■ **EXERCISE AIM**:
Lines before the one containing "of production-ready Python" are left out; copy that line and every later line through the end of the data exactly.
- - - - -
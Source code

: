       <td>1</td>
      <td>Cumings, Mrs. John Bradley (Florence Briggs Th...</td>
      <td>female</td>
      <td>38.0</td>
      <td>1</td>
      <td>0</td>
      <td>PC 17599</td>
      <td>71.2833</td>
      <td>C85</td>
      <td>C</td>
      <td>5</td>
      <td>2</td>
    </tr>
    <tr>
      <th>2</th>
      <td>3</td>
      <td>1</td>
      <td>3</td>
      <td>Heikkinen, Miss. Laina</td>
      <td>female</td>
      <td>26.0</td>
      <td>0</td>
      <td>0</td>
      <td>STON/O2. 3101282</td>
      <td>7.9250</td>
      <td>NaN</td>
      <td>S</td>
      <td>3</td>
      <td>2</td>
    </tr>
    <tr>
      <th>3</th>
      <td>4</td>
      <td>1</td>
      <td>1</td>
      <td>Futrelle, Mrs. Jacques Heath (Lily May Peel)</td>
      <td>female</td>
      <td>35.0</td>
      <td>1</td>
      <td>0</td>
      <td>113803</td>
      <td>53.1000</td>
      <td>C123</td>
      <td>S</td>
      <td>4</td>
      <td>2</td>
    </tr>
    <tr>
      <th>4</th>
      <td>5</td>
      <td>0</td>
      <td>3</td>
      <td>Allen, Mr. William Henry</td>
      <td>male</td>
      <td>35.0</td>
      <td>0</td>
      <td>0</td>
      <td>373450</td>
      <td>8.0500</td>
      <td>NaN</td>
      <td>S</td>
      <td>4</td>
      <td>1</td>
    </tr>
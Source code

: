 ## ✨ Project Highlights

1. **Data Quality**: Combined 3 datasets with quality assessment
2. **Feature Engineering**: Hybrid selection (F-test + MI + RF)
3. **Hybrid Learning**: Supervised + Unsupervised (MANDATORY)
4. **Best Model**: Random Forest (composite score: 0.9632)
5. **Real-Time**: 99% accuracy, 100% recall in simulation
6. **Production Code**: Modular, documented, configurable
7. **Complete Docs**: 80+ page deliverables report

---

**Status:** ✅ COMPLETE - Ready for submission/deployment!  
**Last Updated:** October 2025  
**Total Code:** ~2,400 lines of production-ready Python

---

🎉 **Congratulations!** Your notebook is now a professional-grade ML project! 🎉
- - - - -
■ **ANSWER SECTION**:
**Total Code:** ~2,400 lines of production-ready Python

---

🎉 **Congratulations!** Your notebook is now a professional-grade ML project! 🎉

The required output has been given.